StageCraft: Execution Aware Mitigation of Distractor and Obstruction Failures in VLA Models

arXiv cs.RO / 3/24/2026

📰 NewsSignals & Early TrendsIdeas & Deep AnalysisModels & Research

共有:

Key Points

The paper highlights that Vision Language Action (VLA) models can fail during execution when distractors or physical obstructions appear in the robot workspace, especially in unseen settings.
It proposes StageCraft, a training-free, plug-and-play method that uses VLM in-context reasoning to modify the environment’s initial state to prevent anticipated execution failures.
StageCraft takes policy rollout videos and success/failure labels, inferring which initial-state objects should be manipulated to avoid obstruction- or distractor-related breakdowns.
Experiments report an absolute 40% performance improvement across three real-world domains with diverse distractors and obstructions, and RLBench simulation results show intervention strength adapts to the underlying policy and improves with more in-context samples.

Abstract

Large scale pre-training on text and image data along with diverse robot demonstrations has helped Vision Language Action models (VLAs) to generalize to novel tasks, objects and scenes.
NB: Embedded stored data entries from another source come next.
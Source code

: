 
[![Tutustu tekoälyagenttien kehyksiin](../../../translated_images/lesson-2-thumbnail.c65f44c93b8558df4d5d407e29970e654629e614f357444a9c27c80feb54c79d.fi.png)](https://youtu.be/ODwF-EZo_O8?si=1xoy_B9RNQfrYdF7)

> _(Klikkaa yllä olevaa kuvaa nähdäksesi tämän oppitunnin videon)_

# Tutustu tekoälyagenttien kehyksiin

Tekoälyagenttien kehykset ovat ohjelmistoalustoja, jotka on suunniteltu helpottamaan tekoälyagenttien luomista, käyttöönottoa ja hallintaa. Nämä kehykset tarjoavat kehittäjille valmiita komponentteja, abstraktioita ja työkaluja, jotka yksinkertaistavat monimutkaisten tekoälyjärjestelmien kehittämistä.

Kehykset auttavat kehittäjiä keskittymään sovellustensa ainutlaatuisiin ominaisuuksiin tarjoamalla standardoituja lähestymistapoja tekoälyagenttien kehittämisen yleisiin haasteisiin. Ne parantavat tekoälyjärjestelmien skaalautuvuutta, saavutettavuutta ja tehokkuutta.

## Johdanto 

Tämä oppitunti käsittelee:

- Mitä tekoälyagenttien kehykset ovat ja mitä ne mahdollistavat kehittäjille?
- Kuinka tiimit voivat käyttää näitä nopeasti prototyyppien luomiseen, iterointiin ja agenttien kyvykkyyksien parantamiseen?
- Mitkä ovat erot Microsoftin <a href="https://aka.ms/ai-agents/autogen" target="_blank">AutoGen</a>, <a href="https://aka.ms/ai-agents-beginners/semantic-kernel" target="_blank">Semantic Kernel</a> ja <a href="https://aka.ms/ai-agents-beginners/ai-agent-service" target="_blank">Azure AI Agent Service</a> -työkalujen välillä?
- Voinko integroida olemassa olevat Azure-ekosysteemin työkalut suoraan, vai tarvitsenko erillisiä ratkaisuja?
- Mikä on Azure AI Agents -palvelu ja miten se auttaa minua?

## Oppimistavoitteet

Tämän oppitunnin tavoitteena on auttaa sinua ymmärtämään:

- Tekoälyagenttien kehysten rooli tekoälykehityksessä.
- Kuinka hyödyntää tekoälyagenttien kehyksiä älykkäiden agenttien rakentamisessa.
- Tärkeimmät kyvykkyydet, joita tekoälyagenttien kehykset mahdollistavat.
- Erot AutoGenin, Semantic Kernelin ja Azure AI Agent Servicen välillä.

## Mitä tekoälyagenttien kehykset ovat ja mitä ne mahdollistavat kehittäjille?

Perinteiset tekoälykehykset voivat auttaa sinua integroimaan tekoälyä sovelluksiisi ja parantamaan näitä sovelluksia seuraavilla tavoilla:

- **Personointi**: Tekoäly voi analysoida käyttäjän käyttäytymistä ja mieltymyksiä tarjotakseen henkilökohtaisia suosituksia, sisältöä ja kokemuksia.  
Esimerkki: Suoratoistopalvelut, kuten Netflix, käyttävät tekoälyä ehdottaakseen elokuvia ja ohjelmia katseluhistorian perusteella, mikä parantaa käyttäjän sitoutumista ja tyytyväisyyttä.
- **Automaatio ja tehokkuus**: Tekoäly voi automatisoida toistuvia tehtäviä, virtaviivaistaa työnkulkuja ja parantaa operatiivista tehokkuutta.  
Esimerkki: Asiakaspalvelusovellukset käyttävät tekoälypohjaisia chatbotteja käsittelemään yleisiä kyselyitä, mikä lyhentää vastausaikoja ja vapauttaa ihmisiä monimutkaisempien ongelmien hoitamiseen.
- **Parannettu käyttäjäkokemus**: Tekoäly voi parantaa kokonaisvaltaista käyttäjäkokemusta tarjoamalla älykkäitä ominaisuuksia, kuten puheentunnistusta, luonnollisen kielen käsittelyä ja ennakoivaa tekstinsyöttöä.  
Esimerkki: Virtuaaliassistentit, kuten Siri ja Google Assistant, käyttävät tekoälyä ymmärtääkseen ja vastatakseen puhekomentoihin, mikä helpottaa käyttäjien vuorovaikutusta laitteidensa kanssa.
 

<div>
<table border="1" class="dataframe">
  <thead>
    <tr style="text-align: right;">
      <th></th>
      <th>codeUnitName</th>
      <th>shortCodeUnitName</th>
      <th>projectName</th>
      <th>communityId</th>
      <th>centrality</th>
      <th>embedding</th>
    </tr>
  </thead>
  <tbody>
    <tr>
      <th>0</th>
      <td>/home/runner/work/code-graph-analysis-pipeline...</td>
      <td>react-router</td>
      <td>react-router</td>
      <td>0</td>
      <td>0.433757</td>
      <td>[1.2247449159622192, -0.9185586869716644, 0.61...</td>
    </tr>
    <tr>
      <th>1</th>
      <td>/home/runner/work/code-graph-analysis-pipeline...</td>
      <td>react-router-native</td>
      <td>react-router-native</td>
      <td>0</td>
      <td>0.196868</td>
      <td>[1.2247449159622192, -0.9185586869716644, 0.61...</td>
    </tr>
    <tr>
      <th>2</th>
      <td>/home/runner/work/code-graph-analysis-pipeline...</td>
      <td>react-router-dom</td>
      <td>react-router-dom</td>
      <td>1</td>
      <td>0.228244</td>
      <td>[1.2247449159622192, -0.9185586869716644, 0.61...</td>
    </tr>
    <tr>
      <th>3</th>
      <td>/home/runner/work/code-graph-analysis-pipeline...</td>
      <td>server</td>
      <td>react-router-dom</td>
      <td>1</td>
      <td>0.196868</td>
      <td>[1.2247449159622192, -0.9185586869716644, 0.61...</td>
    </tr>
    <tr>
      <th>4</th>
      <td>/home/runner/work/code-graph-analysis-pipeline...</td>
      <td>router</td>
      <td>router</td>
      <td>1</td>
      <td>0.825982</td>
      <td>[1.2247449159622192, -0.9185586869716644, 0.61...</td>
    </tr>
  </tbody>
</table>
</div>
However, these models are still susceptible to failure in the presence of execution-time impediments such as distractors and physical obstructions in the robot's workspace. Existing policy improvement methods finetune base VLAs to improve generalization, yet they still struggle in unseen distractor settings. To address this problem, we investigate whether internet-scale pretraining of large vision-language models (VLMs) can be leveraged to reason about these impediments and mitigate policy failures. To this end, we propose StageCraft, a training-free approach to improve pretrained VLA policy performance by manipulating the environment's initial state using VLM-based in-context reasoning. StageCraft takes policy rollout videos and success labels as input and leverages VLM's reasoning ability to infer which objects in the initial state need to be manipulated to avoid anticipated execution failures. StageCraft is an extensible plug-and-play module that does not introduce additional constraints on the underlying policy, and only requires a few policy rollouts to work. We evaluate performance of state-of-the-art VLA models with StageCraft and show an absolute 40% performance improvement across three real world task domains involving diverse distractors and obstructions. Our simulation experiments in RLBench empirically show that StageCraft tailors its extent of intervention based on the strength of the underlying policy and improves its performance with more in-context samples. Videos of StageCraft in effect can be found at https://stagecraft-decorator.github.io/stagecraft/ .